Ne sono un esempio significativo le celebri parole che il ventisettenne generale finito a capo dell’armata sgangherata in partenza per l’Italia nel marzo 1796 rivolge ai suoi soldati: “Voi non avete scarpe, né abiti, né camicia. Avete poco pane e i nostri magazzini sono vuoti. Quelli del nemico rigurgitano di tutto. A voi conquistarli. Voi lo volete, voi lo potete, partiamo”. Non nasconde una realtà fatta di impreparazione e di carenze gravi: la enfatizza, la rovescia per farne un’occasione di rivincita. Dice l’unica cosa che i soldati possono intendere, li trasforma da gregari anonimi e trascurati nei protagonisti della rivincita che meritano, negli artefici della propria fortuna. Questo comporta l’introduzione di criteri meritocratici in grado di individuare e premiare il valore, creando tra i soldati una competizione virtuosa. La straordinaria affezione che per vent’anni l’Armée nutrirà per il proprio condottiero nasce da un forte rapporto fiduciario. Oltre a portare nel proprio zaino il bastone del futuro maresciallo, ogni soldato sa che un suo gesto valoroso sarà immediatamente conosciuto dal capo, e fulmineamente ricompensato. 

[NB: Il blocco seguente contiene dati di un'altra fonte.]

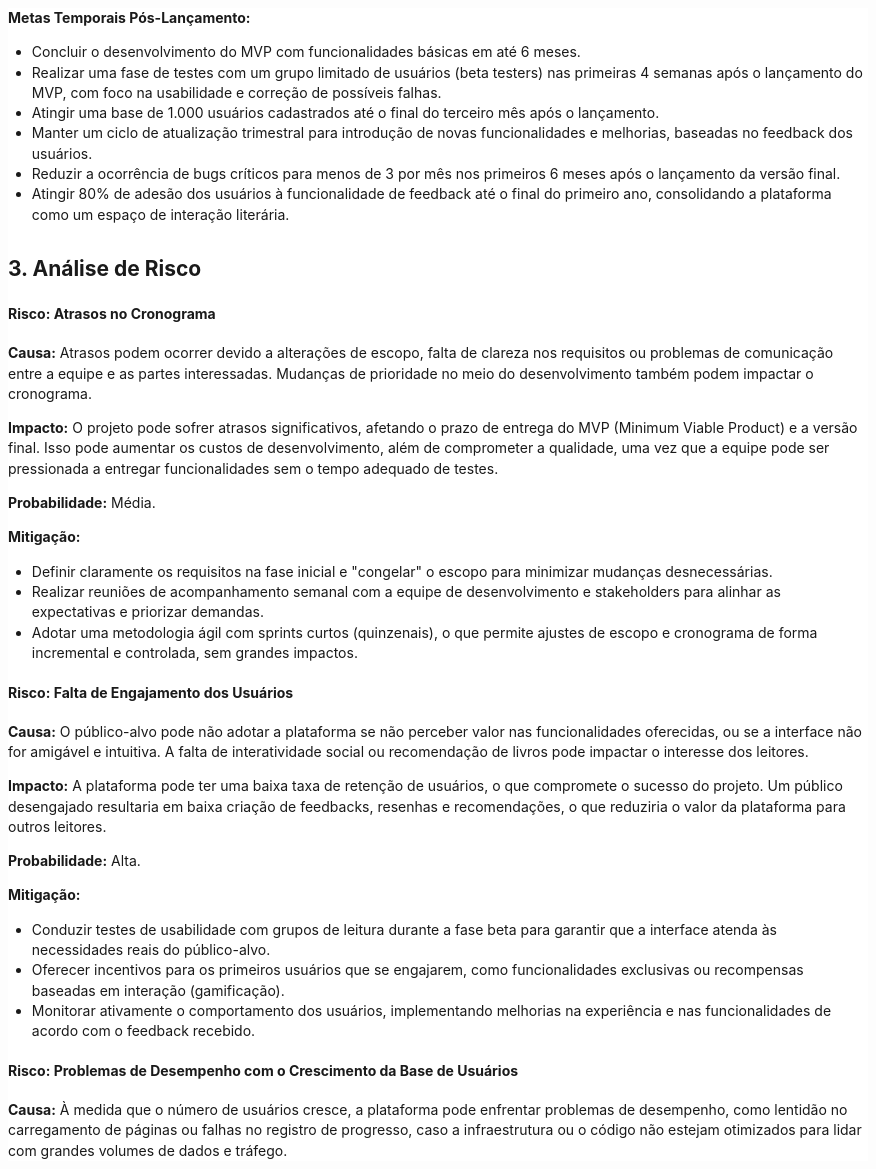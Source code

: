 **Metas Temporais Pós-Lançamento:**
- Concluir o desenvolvimento do MVP com funcionalidades básicas em até 6 meses.
- Realizar uma fase de testes com um grupo limitado de usuários (beta testers) nas primeiras 4 semanas após o lançamento do MVP, com foco na usabilidade e correção de possíveis falhas.
- Atingir uma base de 1.000 usuários cadastrados até o final do terceiro mês após o lançamento.
- Manter um ciclo de atualização trimestral para introdução de novas funcionalidades e melhorias, baseadas no feedback dos usuários.
- Reduzir a ocorrência de bugs críticos para menos de 3 por mês nos primeiros 6 meses após o lançamento da versão final.
- Atingir 80% de adesão dos usuários à funcionalidade de feedback até o final do primeiro ano, consolidando a plataforma como um espaço de interação literária.

## 3. Análise de Risco

#### **Risco: Atrasos no Cronograma**
**Causa:** Atrasos podem ocorrer devido a alterações de escopo, falta de clareza nos requisitos ou problemas de comunicação entre a equipe e as partes interessadas. Mudanças de prioridade no meio do desenvolvimento também podem impactar o cronograma.

**Impacto:** O projeto pode sofrer atrasos significativos, afetando o prazo de entrega do MVP (Minimum Viable Product) e a versão final. Isso pode aumentar os custos de desenvolvimento, além de comprometer a qualidade, uma vez que a equipe pode ser pressionada a entregar funcionalidades sem o tempo adequado de testes.

**Probabilidade:** Média.

**Mitigação:**
- Definir claramente os requisitos na fase inicial e "congelar" o escopo para minimizar mudanças desnecessárias.
- Realizar reuniões de acompanhamento semanal com a equipe de desenvolvimento e stakeholders para alinhar as expectativas e priorizar demandas.
- Adotar uma metodologia ágil com sprints curtos (quinzenais), o que permite ajustes de escopo e cronograma de forma incremental e controlada, sem grandes impactos.

#### **Risco: Falta de Engajamento dos Usuários**
**Causa:** O público-alvo pode não adotar a plataforma se não perceber valor nas funcionalidades oferecidas, ou se a interface não for amigável e intuitiva. A falta de interatividade social ou recomendação de livros pode impactar o interesse dos leitores.

**Impacto:** A plataforma pode ter uma baixa taxa de retenção de usuários, o que compromete o sucesso do projeto. Um público desengajado resultaria em baixa criação de feedbacks, resenhas e recomendações, o que reduziria o valor da plataforma para outros leitores.

**Probabilidade:** Alta.

**Mitigação:**
- Conduzir testes de usabilidade com grupos de leitura durante a fase beta para garantir que a interface atenda às necessidades reais do público-alvo.
- Oferecer incentivos para os primeiros usuários que se engajarem, como funcionalidades exclusivas ou recompensas baseadas em interação (gamificação).
- Monitorar ativamente o comportamento dos usuários, implementando melhorias na experiência e nas funcionalidades de acordo com o feedback recebido.

#### **Risco: Problemas de Desempenho com o Crescimento da Base de Usuários**
**Causa:** À medida que o número de usuários cresce, a plataforma pode enfrentar problemas de desempenho, como lentidão no carregamento de páginas ou falhas no registro de progresso, caso a infraestrutura ou o código não estejam otimizados para lidar com grandes volumes de dados e tráfego.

N. dedicherà sempre alla macchina del riconoscimento un’attenzione maniacale. Uno dei grandi punti di forza dell’operatività napoleonica è la perfetta conoscenza psicologica del materiale umano che deve gestire. La capacità di parlare ai propri sottoposti deve essere la prima dote di un capo. Teorizza: “Con le sue parole dissipa i timori, infiamma il coraggio, accresce l’accanimento, smaschera le trappole, promette ricompense, addita i pericoli e il modo di evitarli, rimprovera, prega, minaccia, semina la speranza, la lode, il biasimo, e infine gioca con tutto quanto possa accendere e spegnere le passioni degli uomini”. Ha scritto Balzac che la sua voce era quella del profeta, perché nessuno dei suoi proclami era stato smentito da una battaglia.

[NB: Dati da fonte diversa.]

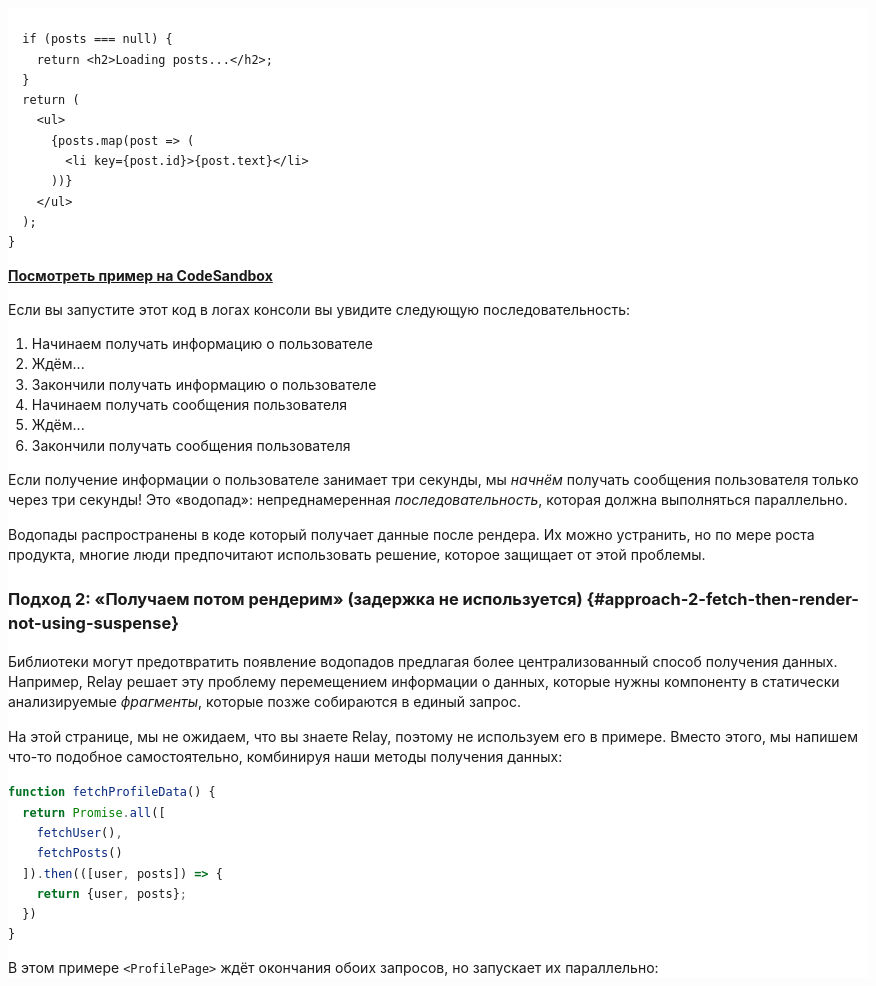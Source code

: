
 ```js{4-6,22-24}

  if (posts === null) {
    return <h2>Loading posts...</h2>;
  }
  return (
    <ul>
      {posts.map(post => (
        <li key={post.id}>{post.text}</li>
      ))}
    </ul>
  );
}
```

**[Посмотреть пример на CodeSandbox](https://codesandbox.io/s/fragrant-glade-8huj6)**

Если вы запустите этот код в логах консоли вы увидите следующую последовательность:

1. Начинаем получать информацию о пользователе
2. Ждём...
3. Закончили получать информацию о пользователе
4. Начинаем получать сообщения пользователя
5. Ждём...
6. Закончили получать сообщения пользователя

Если получение информации о пользователе занимает три секунды, мы *начнём* получать сообщения пользователя только через три секунды! Это «водопад»: непреднамеренная *последовательность*, которая должна выполняться параллельно.

Водопады  распространены в коде который получает данные после рендера. Их можно устранить, но по мере роста продукта, многие люди предпочитают использовать решение, которое защищает от этой проблемы.

### Подход 2: «Получаем потом рендерим»‎ (задержка не используется) {#approach-2-fetch-then-render-not-using-suspense}

Библиотеки могут предотвратить появление водопадов предлагая более централизованный способ получения данных. Например, Relay решает эту проблему перемещением информации о данных, которые нужны компоненту в статически анализируемые *фрагменты*, которые позже собираются в единый запрос.

На этой странице, мы не ожидаем, что вы знаете Relay, поэтому не используем его в примере. Вместо этого, мы напишем что-то подобное самостоятельно, комбинируя наши методы получения данных:

```js
function fetchProfileData() {
  return Promise.all([
    fetchUser(),
    fetchPosts()
  ]).then(([user, posts]) => {
    return {user, posts};
  })
}
```

В этом примере `<ProfilePage>` ждёт окончания обоих запросов, но запускает их параллельно:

Dopo le vittorie N. tonifica l’autostima dei suoi uomini lanciando messaggi in cui enumera il materiale catturato e le gravi perdite nemiche. Prima della Moskova ricorda ai fedelissimi grognards le grandi imprese di Austerlitz, Friedland, Vitebsk, Smolensk. Per far sentire ai suoi che fanno parte della stessa famiglia, fa esporre davanti alla propria tenda un ritratto del piccolo Re di Roma. Provoca scientemente l’emulazione, mettendo in competizione corpi diversi. Ai granatieri dice che sono dei capponi buoni soltanto per l’ingrasso, per battersi non ci sono che i voltigeurs, le truppe leggere d’assalto. E ai voltigeurs: ce ne vogliono cinquanta di voi per fare un granatiere.

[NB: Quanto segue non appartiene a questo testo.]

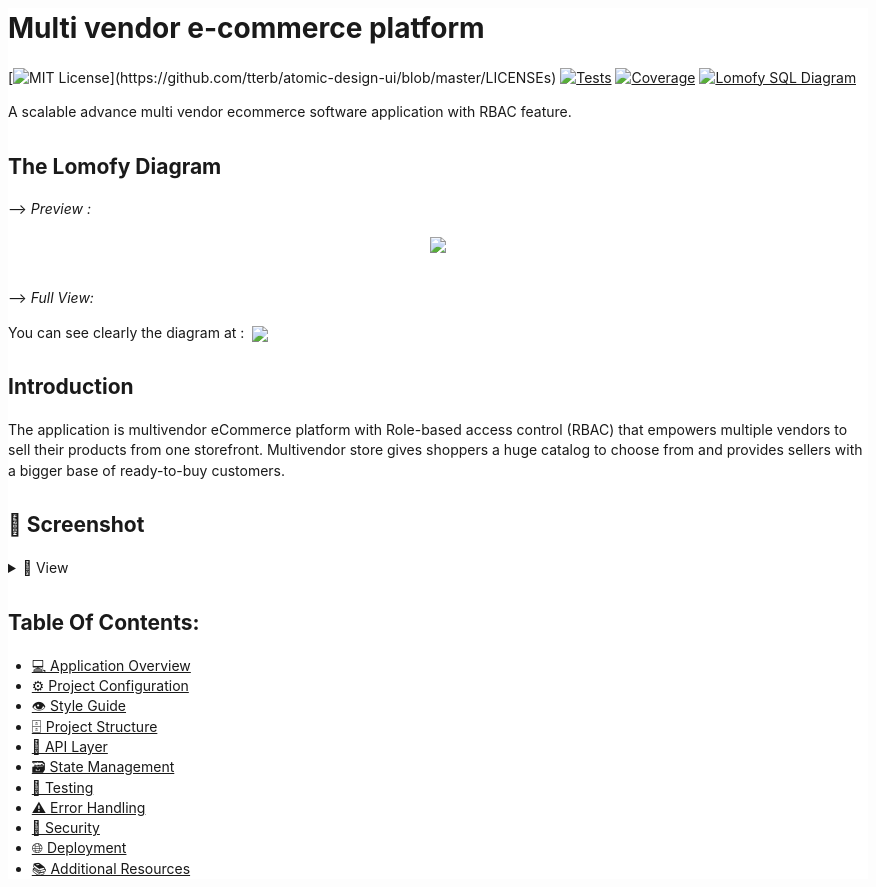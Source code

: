 # Multi vendor e-commerce platform

[![MIT License](https://img.shields.io/apm/l/atomic-design-ui.svg?)](https://github.com/tterb/atomic-design-ui/blob/master/LICENSEs)
[![Tests](https://github.com/hossainchisty/Multi-Vendor-eCommerce/actions/workflows/tests.yml/badge.svg?branch=master)](https://github.com/hossainchisty/Multi-Vendor-eCommerce/actions/workflows/tests.yml)
[![Coverage](https://github.com/hossainchisty/Multi-Vendor-eCommerce/actions/workflows/coverage.yml/badge.svg?branch=master)](https://github.com/hossainchisty/Multi-Vendor-eCommerce/actions/workflows/coverage.yml)
<a href="https://drawsql.app/backend-/diagrams/multivendor-ecommerce-software">![Lomofy SQL Diagram](https://img.shields.io/badge/Lomofy-Diagram%20-blue)</a>

A scalable advance multi vendor ecommerce software application with RBAC feature.


## The Lomofy Diagram

--> *Preview :*

<div align="center">
  <a href="https://drawsql.app/backend-/diagrams/multivendor-ecommerce-software">
<img width="80%" align="center" src="./img/drawSQL.png"/>
  </a>
</div>

<br/>

--> *Full View:*

You can see clearly the diagram at :&nbsp; <a href="https://drawsql.app/backend-/diagrams/multivendor-ecommerce-software"><img align="center" src="https://img.shields.io/badge/Lomofy-SQL%20Diagram%20-orange"></a>
## Introduction

The application is multivendor eCommerce platform with Role-based access control (RBAC) that empowers multiple vendors to sell their products from one storefront. Multivendor store gives shoppers a huge catalog to choose from and provides sellers with a bigger base of ready-to-buy customers.

## 📸 Screenshot
<details><summary>
    🔎 View
 </summary></details>
 
 
## Table Of Contents:

- [💻 Application Overview](docs/application-overview.md)
- [⚙️ Project Configuration](docs/project-configuration.md)
- [👁️ Style Guide](docs/style-guide.md)
- [🗄️ Project Structure](docs/project-structure.md)
- [📡 API Layer](docs/api-layer.md)
- [🗃️ State Management](docs/state-management.md)
- [🧪 Testing](docs/testing.md)
- [⚠️ Error Handling](docs/error-handling.md)
- [🔐 Security](docs/security.md)
- [🌐 Deployment](docs/deployment.md)
- [📚 Additional Resources](docs/additional-resources.md)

La pratica del potere è dunque in primo luogo un esercizio di narrazione, oggi diremmo uno storytelling. Una rappresentazione in cui la qualità del copione e quella degli attori sono ugualmente importanti. Con l’arrivo di N., fa la sua comparsa sul palcoscenico della Storia quella che oggi chiamiamo audience. A Sant’Elena spiega a Las Cases: “L’opinione pubblica è una potenza invisibile, misteriosa, alla quale nulla resiste. Nulla è piú mobile, piú vago e piú forte; e benché sia capricciosa, resta tuttavia vera, ragionevole, giusta, molto piú spesso di quanto si pensi”. 

Alla conquista dell’audience N. utilizza ogni possibile strumento. È il fondatore di una semiologia applicata al potere. Sa che tutto è segno, anche il modo di presentarsi, abbigliarsi, gestirsi nelle occasioni private e in quelle pubbliche. Se deve trattare con lo zar Alessandro, per impressionarlo fa allestire sontuosi spettacoli teatrali; se deve incontrare Goethe, si prepara accuratamente, tanto che il grand’uomo ne rimane impressionato. Tutto concorre al formarsi di un’opinione, anche la scelta di preferire la costruzione di monumenti pubblici duraturi al fasto effimero di costose feste popolari. N. non si ferma ai salotti della borghesia: conduce personalmente indagini di mercato per sondare gli umori popolari. Di buon mattino scende in incognito in mezzo al popolo, frequenta mercati e sobborghi, scambia battute, raccoglie opinioni (...).